Waynes World

Why did Huntington Beach school officials reject more lucrative offers to develop an abandoned school campus and embrace developer George Argyros' less profitable plan to build a Wal-Mart? The latest possible explanation: Wayne Wedin.

The Weekly has learned that Wedin, the controversial Brea City Council member-turned-construction consultant, was advising the Ocean View School District (OVSD) when it approved Argyros' low-ball bid to turn Crest View Elementary into a Wal-Mart. During a Jan. 20 taped debate on the Wal-Mart project that will air on Huntington Beach's cable television outlet HBTV-3 through March 5, OVSD trustee Pam Walker explained that the district “hired a consultant” who advised that “the other bids weren't serious.”

Walker's revelation is the latest explanation of Huntington Beach's mysterious commitment to a proposed Wal-Mart that has provoked outrage from its prospective neighbors. Two others:

“City pressure.” In November, OVSD Superintendent James Tarwater told the Weekly that the district accepted Argyros' deal because Huntington Beach city officials desired the sales tax the Wal-Mart would generate.
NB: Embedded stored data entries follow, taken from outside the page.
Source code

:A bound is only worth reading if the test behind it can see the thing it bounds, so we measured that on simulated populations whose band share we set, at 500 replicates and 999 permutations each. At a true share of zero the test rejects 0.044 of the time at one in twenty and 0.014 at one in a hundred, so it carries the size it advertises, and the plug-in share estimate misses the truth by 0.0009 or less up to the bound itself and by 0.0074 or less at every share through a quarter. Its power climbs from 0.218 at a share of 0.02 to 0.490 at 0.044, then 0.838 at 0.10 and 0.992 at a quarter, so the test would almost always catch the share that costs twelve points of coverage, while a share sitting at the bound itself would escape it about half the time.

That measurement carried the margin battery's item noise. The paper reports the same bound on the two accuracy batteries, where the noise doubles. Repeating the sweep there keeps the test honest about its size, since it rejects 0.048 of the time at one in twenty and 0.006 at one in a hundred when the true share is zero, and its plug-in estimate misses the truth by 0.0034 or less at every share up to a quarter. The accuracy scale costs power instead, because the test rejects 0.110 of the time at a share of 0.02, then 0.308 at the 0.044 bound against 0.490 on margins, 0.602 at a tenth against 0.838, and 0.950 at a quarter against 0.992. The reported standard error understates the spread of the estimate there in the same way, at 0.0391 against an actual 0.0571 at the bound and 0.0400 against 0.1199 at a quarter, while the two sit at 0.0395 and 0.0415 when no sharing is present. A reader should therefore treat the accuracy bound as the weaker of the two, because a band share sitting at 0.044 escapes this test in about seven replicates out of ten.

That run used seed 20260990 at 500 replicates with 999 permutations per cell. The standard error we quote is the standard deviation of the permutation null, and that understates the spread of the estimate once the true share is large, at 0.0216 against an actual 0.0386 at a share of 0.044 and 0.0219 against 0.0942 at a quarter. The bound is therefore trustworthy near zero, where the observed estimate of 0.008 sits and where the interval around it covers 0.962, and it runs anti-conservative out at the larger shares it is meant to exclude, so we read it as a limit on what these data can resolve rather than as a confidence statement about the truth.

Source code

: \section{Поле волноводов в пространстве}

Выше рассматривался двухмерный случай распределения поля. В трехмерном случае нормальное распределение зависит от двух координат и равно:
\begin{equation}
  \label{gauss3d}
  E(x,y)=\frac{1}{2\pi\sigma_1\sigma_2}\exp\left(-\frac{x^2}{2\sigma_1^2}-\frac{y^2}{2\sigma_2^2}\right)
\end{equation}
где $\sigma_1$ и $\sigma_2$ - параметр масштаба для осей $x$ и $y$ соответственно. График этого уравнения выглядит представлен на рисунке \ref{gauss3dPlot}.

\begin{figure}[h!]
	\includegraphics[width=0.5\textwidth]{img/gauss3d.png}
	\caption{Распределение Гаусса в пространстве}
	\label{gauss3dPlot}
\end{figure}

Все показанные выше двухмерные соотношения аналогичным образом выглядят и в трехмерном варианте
Pacific Liberty Bank. In December, the Weekly revealed that George Argyros invested $100,000 in the small start-up bank in Huntington Beach, where other investors include three of the four City Council members who voted in favor of the Wal-Mart project but did not disclose that business relationship. That group included Mayor Dave Garofalo, who has a $50,000 investment and serves on the board of directors. Inquiries by the city attorney, grand jury and district attorney have cleared the officials of wrongdoing. The Fair Political Practices Commission is still investigating.

Argyros is a highly political land developer and the financial force behind the no-holds-barred drive to build the nation's fifth-largest international airport at El Toro. Wedin is equally political, and his résumé is a perfect fit for the controversial nature of this project. He was the head consultant behind such expensive—and potentially dangerous—school building projects as Los Angeles Unified School District's (LAUSD) Belmont Learning Center and Brea Olinda High School in Orange County.

School-district records show that Wedin sent out the OVSD's original Request for Qualifications (RFQ) for developers in mid-1994. The RFQ was designed to weed out illegitimate bids. By late 1994, Wedin had narrowed his list and sent out a Request for Proposals (or bid) from those developers he deemed legitimate. All bids went to Wedin's Placentia office.

A 1995 status report obtained by the Weekly shows Wedin eventually handed the school district six proposals for a variety of residential and commercial uses. At least two of them exceeded Wal-Mart's $442,000 proposed annual lease payments. One of them, a bid to build a Smiths Market, would have netted the school district double the Wal-Mart project in yearly lease payments.

Wedin's dubious consulting record has already been reported in the Weekly. In 1992, he left the Brea City Council amid conflict-of-interest charges, but a trial acquitted him. Wedin turned to the more lucrative business of advising cash-strapped school districts on construction projects. Reporting over the past three years by the OC Weekly and the LA Weekly shows that Wedin made millions of dollars consulting for six California school districts, including OC's Brea Olinda. A state Assembly investigation into financially troubled school districts led to the scathing 1998 Wildman report, in which Wedin is mentioned 228 times.

The most controversial of those projects is the disastrous Belmont Learning Complex, begun in the late 1980s for the LAUSD before being shut down permanently by the district board on Jan. 25. The incompleted high school's price ballooned to $120 million, making it the most expensive high school ever built in California. The Wildman report shows Wedin misled district officials about the viability of public financing. LAUSD later terminated his contract, but not before he made more than $1 million in fees.

In Brea, Wedin developed an exotic strategy to turn an old high school campus into a commercial shopping area and construct the district's new high school on an abandoned oil field. School district officials recently admitted that their district is still so deeply in debt as a result of that scheme that they'll have to tap the district's reserve funds to keep up with payments on a project that was supposed to have already paid for itself.